● Exercise details: In the entries below, which lines run from the one containing "- Powered by: [Upptime](https://github.com/upptime/upptime)" to the one containing "- Data in the"? Copy exactly those lines, ends included, and no others.

□ □ □ □ □ □ □

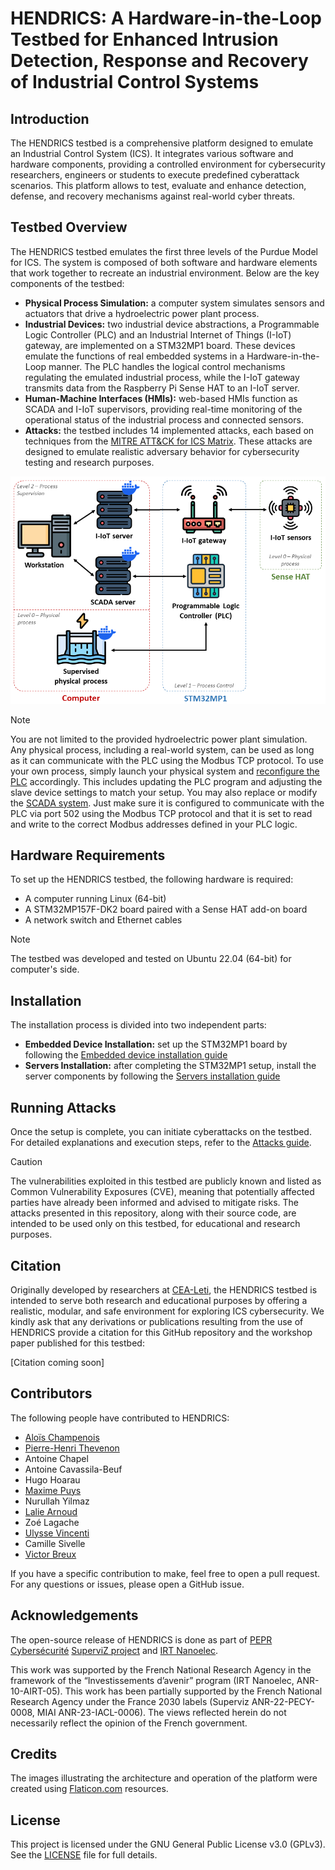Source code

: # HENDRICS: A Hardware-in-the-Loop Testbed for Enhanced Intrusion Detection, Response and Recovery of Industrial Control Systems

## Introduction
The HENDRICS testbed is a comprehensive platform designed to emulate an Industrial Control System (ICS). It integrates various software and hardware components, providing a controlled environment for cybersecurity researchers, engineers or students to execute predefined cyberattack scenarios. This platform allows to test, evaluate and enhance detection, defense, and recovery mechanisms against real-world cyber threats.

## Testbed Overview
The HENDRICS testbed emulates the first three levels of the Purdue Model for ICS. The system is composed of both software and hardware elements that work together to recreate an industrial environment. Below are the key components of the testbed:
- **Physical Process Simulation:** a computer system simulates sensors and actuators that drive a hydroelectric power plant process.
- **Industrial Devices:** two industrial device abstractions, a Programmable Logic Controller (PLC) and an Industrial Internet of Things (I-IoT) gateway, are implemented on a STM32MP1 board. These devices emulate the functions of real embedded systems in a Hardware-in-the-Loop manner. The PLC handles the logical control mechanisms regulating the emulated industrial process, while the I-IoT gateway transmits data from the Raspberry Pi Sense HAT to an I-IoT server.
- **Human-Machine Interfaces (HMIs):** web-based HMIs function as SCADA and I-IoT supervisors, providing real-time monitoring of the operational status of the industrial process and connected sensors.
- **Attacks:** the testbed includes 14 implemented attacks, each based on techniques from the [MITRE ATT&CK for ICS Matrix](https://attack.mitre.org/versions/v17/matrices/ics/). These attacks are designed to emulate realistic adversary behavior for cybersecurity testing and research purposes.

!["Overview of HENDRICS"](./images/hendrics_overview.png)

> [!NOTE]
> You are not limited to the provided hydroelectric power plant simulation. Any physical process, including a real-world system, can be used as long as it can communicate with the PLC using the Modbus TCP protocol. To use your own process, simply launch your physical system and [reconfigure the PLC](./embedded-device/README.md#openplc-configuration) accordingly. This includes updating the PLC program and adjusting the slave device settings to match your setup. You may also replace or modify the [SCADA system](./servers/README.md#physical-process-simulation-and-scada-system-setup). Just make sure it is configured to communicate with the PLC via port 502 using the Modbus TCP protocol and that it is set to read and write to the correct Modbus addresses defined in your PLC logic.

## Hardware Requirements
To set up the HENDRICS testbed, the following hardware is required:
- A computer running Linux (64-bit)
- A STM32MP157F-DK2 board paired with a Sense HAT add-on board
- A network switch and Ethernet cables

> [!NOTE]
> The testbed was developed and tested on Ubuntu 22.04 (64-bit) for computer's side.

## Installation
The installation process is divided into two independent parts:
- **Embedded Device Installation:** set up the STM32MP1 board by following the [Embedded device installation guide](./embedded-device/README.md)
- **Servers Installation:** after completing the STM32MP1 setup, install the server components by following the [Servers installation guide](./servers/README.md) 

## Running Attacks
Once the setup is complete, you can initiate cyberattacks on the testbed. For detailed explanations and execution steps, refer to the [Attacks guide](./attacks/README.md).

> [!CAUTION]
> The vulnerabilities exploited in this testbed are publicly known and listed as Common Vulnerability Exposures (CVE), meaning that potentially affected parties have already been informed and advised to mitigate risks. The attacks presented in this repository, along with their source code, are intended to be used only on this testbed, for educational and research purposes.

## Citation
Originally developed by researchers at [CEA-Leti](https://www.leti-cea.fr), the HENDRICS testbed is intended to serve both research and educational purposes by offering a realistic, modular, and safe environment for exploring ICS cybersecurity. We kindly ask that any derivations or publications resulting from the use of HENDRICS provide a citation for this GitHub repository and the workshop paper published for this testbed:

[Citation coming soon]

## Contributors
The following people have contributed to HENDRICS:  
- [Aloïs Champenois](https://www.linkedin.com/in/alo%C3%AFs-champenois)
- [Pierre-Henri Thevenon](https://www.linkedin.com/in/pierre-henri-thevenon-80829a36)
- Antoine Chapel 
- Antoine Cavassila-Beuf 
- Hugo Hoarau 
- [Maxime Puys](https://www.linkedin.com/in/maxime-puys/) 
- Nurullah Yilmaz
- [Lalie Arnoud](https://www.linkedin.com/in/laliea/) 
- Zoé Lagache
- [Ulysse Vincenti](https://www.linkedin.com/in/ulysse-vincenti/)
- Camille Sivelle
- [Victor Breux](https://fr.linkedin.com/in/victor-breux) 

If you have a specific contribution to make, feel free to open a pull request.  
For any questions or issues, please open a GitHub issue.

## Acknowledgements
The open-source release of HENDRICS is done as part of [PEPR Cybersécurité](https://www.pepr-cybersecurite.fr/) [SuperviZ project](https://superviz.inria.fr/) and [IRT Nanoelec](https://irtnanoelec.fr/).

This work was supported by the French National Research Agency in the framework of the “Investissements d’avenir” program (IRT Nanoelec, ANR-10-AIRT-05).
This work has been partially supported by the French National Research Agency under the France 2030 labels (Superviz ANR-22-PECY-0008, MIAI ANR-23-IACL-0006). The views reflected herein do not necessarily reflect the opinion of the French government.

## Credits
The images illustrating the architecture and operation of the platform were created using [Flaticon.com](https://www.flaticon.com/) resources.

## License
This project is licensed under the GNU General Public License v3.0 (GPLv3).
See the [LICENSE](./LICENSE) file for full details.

□ □ □ □ □ □ □

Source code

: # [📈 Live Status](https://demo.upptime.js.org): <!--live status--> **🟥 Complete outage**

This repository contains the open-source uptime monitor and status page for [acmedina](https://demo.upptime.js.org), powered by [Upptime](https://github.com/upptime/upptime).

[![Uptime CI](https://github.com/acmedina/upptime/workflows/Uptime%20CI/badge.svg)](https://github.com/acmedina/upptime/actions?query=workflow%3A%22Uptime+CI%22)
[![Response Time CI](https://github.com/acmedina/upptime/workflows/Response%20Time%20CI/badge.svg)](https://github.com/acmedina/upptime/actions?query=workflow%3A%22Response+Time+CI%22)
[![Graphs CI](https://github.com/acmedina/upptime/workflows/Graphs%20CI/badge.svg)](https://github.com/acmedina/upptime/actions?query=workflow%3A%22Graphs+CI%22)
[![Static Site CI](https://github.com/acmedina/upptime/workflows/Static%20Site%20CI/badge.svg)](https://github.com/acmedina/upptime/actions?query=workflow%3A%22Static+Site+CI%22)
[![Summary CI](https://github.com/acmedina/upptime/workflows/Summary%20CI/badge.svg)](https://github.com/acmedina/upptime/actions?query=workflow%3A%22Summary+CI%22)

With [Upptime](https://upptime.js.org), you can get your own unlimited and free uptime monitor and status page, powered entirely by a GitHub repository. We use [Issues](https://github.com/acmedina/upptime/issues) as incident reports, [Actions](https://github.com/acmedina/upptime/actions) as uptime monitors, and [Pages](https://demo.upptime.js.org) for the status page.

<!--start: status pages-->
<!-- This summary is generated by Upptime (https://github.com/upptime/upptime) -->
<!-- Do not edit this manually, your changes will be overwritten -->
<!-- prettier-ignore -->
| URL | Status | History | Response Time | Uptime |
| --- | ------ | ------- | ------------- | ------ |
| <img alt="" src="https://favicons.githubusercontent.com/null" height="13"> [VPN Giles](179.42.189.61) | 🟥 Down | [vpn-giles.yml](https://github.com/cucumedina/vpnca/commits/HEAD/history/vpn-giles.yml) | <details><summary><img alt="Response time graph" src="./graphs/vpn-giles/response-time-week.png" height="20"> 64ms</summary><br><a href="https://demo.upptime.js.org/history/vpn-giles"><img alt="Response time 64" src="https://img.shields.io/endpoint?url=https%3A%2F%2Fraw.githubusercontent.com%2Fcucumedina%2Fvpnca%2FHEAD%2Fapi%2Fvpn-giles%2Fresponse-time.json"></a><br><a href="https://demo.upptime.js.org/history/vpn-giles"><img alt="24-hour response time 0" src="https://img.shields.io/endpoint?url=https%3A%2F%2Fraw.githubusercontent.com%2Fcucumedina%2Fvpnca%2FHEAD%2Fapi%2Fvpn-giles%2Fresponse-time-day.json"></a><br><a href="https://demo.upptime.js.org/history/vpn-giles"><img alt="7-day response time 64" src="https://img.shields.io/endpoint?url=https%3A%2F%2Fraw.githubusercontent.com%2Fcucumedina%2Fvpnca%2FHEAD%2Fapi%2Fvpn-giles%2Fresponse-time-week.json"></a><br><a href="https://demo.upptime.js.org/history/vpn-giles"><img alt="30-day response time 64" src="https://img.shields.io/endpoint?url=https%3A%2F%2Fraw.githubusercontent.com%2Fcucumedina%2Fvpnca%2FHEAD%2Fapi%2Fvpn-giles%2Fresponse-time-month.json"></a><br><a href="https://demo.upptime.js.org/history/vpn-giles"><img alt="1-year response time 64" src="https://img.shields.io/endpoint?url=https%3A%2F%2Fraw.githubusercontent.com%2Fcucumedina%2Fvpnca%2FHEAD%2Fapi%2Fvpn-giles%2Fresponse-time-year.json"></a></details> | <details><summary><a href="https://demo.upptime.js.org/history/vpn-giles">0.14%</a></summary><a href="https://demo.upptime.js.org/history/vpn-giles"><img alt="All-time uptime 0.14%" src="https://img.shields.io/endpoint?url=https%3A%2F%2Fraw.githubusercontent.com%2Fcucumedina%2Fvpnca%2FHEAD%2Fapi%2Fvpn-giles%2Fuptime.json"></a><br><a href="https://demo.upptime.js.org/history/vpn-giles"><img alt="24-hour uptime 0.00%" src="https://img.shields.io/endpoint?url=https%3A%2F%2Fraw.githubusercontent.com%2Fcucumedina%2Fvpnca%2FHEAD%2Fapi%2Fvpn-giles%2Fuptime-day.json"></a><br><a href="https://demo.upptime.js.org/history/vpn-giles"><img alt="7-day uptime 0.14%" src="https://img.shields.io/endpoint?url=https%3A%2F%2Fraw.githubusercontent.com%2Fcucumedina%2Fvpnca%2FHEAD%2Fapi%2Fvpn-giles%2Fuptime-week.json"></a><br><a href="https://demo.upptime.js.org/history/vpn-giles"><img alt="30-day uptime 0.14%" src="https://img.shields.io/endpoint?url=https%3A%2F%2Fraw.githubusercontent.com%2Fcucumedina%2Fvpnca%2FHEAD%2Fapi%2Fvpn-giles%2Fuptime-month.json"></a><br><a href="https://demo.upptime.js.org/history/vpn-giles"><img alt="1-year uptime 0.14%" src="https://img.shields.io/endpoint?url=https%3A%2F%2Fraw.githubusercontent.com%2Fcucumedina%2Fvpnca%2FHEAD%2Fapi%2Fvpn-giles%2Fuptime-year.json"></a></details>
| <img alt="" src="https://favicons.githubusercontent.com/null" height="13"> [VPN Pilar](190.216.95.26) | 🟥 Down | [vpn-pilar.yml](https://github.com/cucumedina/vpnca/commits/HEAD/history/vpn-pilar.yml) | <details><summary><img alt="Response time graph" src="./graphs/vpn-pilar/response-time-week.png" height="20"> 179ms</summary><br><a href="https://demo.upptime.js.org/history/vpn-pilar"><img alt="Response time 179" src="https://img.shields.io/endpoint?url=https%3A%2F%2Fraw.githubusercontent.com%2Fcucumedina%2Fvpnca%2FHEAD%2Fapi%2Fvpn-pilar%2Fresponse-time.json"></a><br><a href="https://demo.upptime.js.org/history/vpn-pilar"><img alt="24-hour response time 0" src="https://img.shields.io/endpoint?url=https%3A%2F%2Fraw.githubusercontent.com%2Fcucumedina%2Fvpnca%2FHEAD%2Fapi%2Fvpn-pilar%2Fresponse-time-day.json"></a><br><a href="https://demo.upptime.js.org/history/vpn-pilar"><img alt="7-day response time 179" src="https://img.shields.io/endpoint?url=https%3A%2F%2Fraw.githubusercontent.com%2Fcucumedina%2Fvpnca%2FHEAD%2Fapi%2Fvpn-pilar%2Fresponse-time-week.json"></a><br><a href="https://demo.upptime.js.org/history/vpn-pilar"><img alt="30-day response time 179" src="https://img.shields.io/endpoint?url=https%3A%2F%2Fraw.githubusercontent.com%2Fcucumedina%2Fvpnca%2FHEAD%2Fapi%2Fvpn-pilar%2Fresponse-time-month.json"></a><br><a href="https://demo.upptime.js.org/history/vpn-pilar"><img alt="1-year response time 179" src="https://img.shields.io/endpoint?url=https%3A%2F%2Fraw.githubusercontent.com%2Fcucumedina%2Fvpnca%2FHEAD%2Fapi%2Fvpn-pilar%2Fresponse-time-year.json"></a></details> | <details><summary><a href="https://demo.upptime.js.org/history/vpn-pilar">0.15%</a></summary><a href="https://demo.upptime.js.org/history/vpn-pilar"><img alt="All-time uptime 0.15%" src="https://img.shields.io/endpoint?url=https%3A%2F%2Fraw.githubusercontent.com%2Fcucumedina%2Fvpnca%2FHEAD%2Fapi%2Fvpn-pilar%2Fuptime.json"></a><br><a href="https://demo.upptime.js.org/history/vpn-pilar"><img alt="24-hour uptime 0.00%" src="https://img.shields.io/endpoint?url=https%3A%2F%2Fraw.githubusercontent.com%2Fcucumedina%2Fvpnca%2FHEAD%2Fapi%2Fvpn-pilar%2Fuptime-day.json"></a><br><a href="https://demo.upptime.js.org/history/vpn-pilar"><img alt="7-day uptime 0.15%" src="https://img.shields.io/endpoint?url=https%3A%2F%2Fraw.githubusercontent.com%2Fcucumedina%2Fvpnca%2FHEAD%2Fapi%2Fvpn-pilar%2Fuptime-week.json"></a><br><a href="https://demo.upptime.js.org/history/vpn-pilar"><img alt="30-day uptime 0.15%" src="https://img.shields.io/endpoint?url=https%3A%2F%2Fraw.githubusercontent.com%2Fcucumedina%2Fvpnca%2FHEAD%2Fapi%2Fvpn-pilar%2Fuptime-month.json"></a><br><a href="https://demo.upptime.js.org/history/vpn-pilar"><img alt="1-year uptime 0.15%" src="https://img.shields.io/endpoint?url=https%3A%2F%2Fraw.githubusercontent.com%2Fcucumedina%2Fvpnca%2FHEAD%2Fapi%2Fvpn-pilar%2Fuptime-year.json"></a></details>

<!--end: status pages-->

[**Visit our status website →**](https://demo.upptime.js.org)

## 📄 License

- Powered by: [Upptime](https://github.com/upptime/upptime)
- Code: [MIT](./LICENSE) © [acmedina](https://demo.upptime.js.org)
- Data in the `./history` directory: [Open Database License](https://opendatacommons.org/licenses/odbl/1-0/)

□ □ □ □ □ □ □

● Task answer:
- Powered by: [Upptime](https://github.com/upptime/upptime)
- Code: [MIT](./LICENSE) © [acmedina](https://demo.upptime.js.org)
- Data in the `./history` directory: [Open Database License](https://opendatacommons.org/licenses/odbl/1-0/)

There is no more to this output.